カフェテラス
喫茶店の外にあるカフェテラスが好きだ。店内の窮屈な中より、開放感のある外の空間で飲むほうが気分がいい。通りを歩く人たちを眺めながら、世間ウォッチャーをするような感覚が好きなんだと思う。テレビドラマや映画の中のワンシーンのような気分になれるのだろうか。
そんな体験をしたことが何回かある。ずっと以前に住んでいた九州の福岡で、十数年前に住んでいた中国の珠海で、そして、つい最近、何気なく訪れた渋谷や新宿の珈琲店で、コーヒーを飲みながら、通る人たちを眺めていた。そんな経験が少ない分、記憶にしっかりと留まっている。
その記憶の中の気分は、決して華やいだものではない。気分が滅入っている時とか、人間関係に疲れている時とか、何となくしっとりとした気分というか、ほとんどセンチメンタルな気分だ。記憶の中の自分はいつも一人でコーヒーを飲んでいる。

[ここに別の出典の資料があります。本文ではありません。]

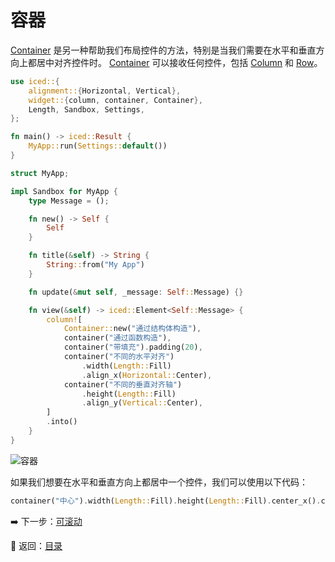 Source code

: 
# 容器

[Container](https://docs.rs/iced/0.12.1/iced/widget/container/struct.Container.html) 是另一种帮助我们布局控件的方法，特别是当我们需要在水平和垂直方向上都居中对齐控件时。
[Container](https://docs.rs/iced/0.12.1/iced/widget/container/struct.Container.html) 可以接收任何控件，包括 [Column](https://docs.rs/iced/0.12.1/iced/widget/struct.Column.html) 和 [Row](https://docs.rs/iced/0.12.1/iced/widget/struct.Row.html)。

```rust
use iced::{
    alignment::{Horizontal, Vertical},
    widget::{column, container, Container},
    Length, Sandbox, Settings,
};

fn main() -> iced::Result {
    MyApp::run(Settings::default())
}

struct MyApp;

impl Sandbox for MyApp {
    type Message = ();

    fn new() -> Self {
        Self
    }

    fn title(&self) -> String {
        String::from("My App")
    }

    fn update(&mut self, _message: Self::Message) {}

    fn view(&self) -> iced::Element<Self::Message> {
        column![
            Container::new("通过结构体构造"),
            container("通过函数构造"),
            container("带填充").padding(20),
            container("不同的水平对齐")
                .width(Length::Fill)
                .align_x(Horizontal::Center),
            container("不同的垂直对齐轴")
                .height(Length::Fill)
                .align_y(Vertical::Center),
        ]
        .into()
    }
}
```

![容器](./pic/container.png)

如果我们想要在水平和垂直方向上都居中一个控件，我们可以使用以下代码：

```rust
container("中心").width(Length::Fill).height(Length::Fill).center_x().center_y()
```

:arrow_right: 下一步：[可滚动](./scrollable.md)

:blue_book: 返回：[目录](./../README.md)
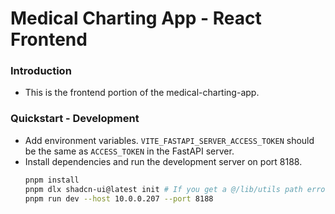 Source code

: # Medical Charting App - React Frontend

### Introduction
- This is the frontend portion of the medical-charting-app.

### Quickstart - Development
- Add environment variables. `VITE_FASTAPI_SERVER_ACCESS_TOKEN` should be the same as `ACCESS_TOKEN` in the FastAPI server.
- Install dependencies and run the development server on port 8188.
  ```bash
  pnpm install
  pnpm dlx shadcn-ui@latest init # If you get a @/lib/utils path error with pnpm run dev, it's because this wasn't run
  pnpm run dev --host 10.0.0.207 --port 8188
  ```

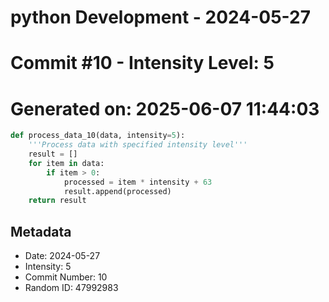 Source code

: ﻿# python Development - 2024-05-27
# Commit #10 - Intensity Level: 5
# Generated on: 2025-06-07 11:44:03
```python
def process_data_10(data, intensity=5):
    '''Process data with specified intensity level'''
    result = []
    for item in data:
        if item > 0:
            processed = item * intensity + 63
            result.append(processed)
    return result
```
## Metadata
- Date: 2024-05-27
- Intensity: 5
- Commit Number: 10
- Random ID: 47992983

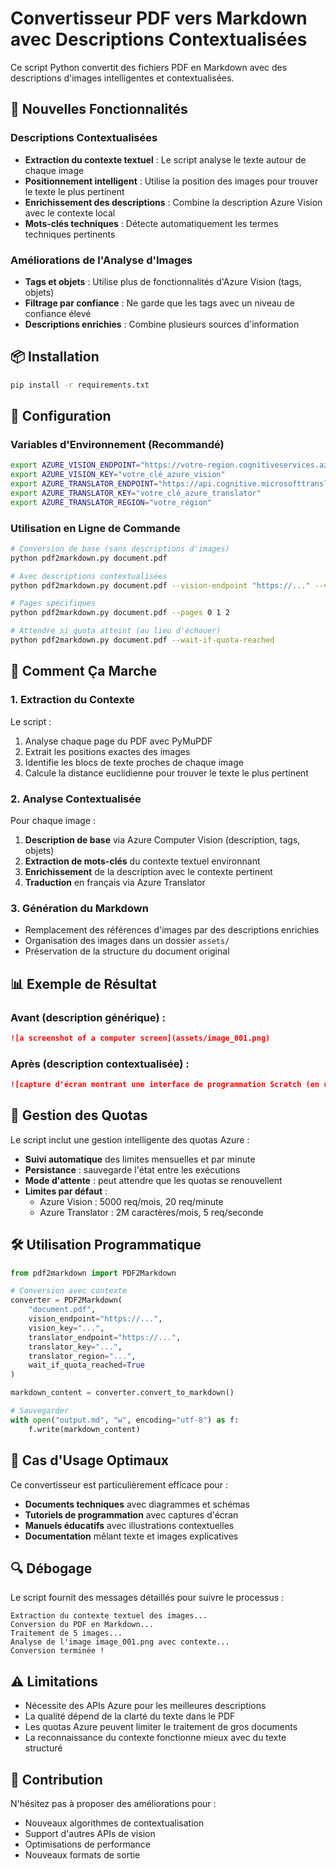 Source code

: # Convertisseur PDF vers Markdown avec Descriptions Contextualisées

Ce script Python convertit des fichiers PDF en Markdown avec des descriptions d'images intelligentes et contextualisées.

## 🚀 Nouvelles Fonctionnalités

### Descriptions Contextualisées
- **Extraction du contexte textuel** : Le script analyse le texte autour de chaque image
- **Positionnement intelligent** : Utilise la position des images pour trouver le texte le plus pertinent
- **Enrichissement des descriptions** : Combine la description Azure Vision avec le contexte local
- **Mots-clés techniques** : Détecte automatiquement les termes techniques pertinents

### Améliorations de l'Analyse d'Images
- **Tags et objets** : Utilise plus de fonctionnalités d'Azure Vision (tags, objets)
- **Filtrage par confiance** : Ne garde que les tags avec un niveau de confiance élevé
- **Descriptions enrichies** : Combine plusieurs sources d'information

## 📦 Installation

```bash
pip install -r requirements.txt
```

## 🔧 Configuration

### Variables d'Environnement (Recommandé)

```bash
export AZURE_VISION_ENDPOINT="https://votre-region.cognitiveservices.azure.com/"
export AZURE_VISION_KEY="votre_clé_azure_vision"
export AZURE_TRANSLATOR_ENDPOINT="https://api.cognitive.microsofttranslator.com/"
export AZURE_TRANSLATOR_KEY="votre_clé_azure_translator"
export AZURE_TRANSLATOR_REGION="votre_région"
```

### Utilisation en Ligne de Commande

```bash
# Conversion de base (sans descriptions d'images)
python pdf2markdown.py document.pdf

# Avec descriptions contextualisées
python pdf2markdown.py document.pdf --vision-endpoint "https://..." --vision-key "..."

# Pages spécifiques
python pdf2markdown.py document.pdf --pages 0 1 2

# Attendre si quota atteint (au lieu d'échouer)
python pdf2markdown.py document.pdf --wait-if-quota-reached
```

## 🧠 Comment Ça Marche

### 1. Extraction du Contexte
Le script :
1. Analyse chaque page du PDF avec PyMuPDF
2. Extrait les positions exactes des images
3. Identifie les blocs de texte proches de chaque image
4. Calcule la distance euclidienne pour trouver le texte le plus pertinent

### 2. Analyse Contextualisée
Pour chaque image :
1. **Description de base** via Azure Computer Vision (description, tags, objets)
2. **Extraction de mots-clés** du contexte textuel environnant
3. **Enrichissement** de la description avec le contexte pertinent
4. **Traduction** en français via Azure Translator

### 3. Génération du Markdown
- Remplacement des références d'images par des descriptions enrichies
- Organisation des images dans un dossier `assets/`
- Préservation de la structure du document original

## 📊 Exemple de Résultat

### Avant (description générique) :
```markdown
![a screenshot of a computer screen](assets/image_001.png)
```

### Après (description contextualisée) :
```markdown
![capture d'écran montrant une interface de programmation Scratch (en relation avec : algorithme, boucle, condition)](assets/image_001.png)
```

## 🔄 Gestion des Quotas

Le script inclut une gestion intelligente des quotas Azure :
- **Suivi automatique** des limites mensuelles et par minute
- **Persistance** : sauvegarde l'état entre les exécutions
- **Mode d'attente** : peut attendre que les quotas se renouvellent
- **Limites par défaut** :
  - Azure Vision : 5000 req/mois, 20 req/minute
  - Azure Translator : 2M caractères/mois, 5 req/seconde

## 🛠️ Utilisation Programmatique

```python
from pdf2markdown import PDF2Markdown

# Conversion avec contexte
converter = PDF2Markdown(
    "document.pdf",
    vision_endpoint="https://...",
    vision_key="...",
    translator_endpoint="https://...",
    translator_key="...",
    translator_region="...",
    wait_if_quota_reached=True
)

markdown_content = converter.convert_to_markdown()

# Sauvegarder
with open("output.md", "w", encoding="utf-8") as f:
    f.write(markdown_content)
```

## 🎯 Cas d'Usage Optimaux

Ce convertisseur est particulièrement efficace pour :
- **Documents techniques** avec diagrammes et schémas
- **Tutoriels de programmation** avec captures d'écran
- **Manuels éducatifs** avec illustrations contextuelles
- **Documentation** mêlant texte et images explicatives

## 🔍 Débogage

Le script fournit des messages détaillés pour suivre le processus :
```
Extraction du contexte textuel des images...
Conversion du PDF en Markdown...
Traitement de 5 images...
Analyse de l'image image_001.png avec contexte...
Conversion terminée !
```

## ⚠️ Limitations

- Nécessite des APIs Azure pour les meilleures descriptions
- La qualité dépend de la clarté du texte dans le PDF
- Les quotas Azure peuvent limiter le traitement de gros documents
- La reconnaissance du contexte fonctionne mieux avec du texte structuré

## 🤝 Contribution

N'hésitez pas à proposer des améliorations pour :
- Nouveaux algorithmes de contextualisation
- Support d'autres APIs de vision
- Optimisations de performance
- Nouveaux formats de sortie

コロナ禍の中、カフェテラスでコーヒーを飲む人は増えていそうなのだが、この写真の店のカフェテラスには誰もいない。店内は満席のようだった。ここでコーヒーでも飲みながら少し休憩したい気分だったが、一緒に歩いていた母にはそんな趣味がないので、しかたなく写真だけ撮って素通りした。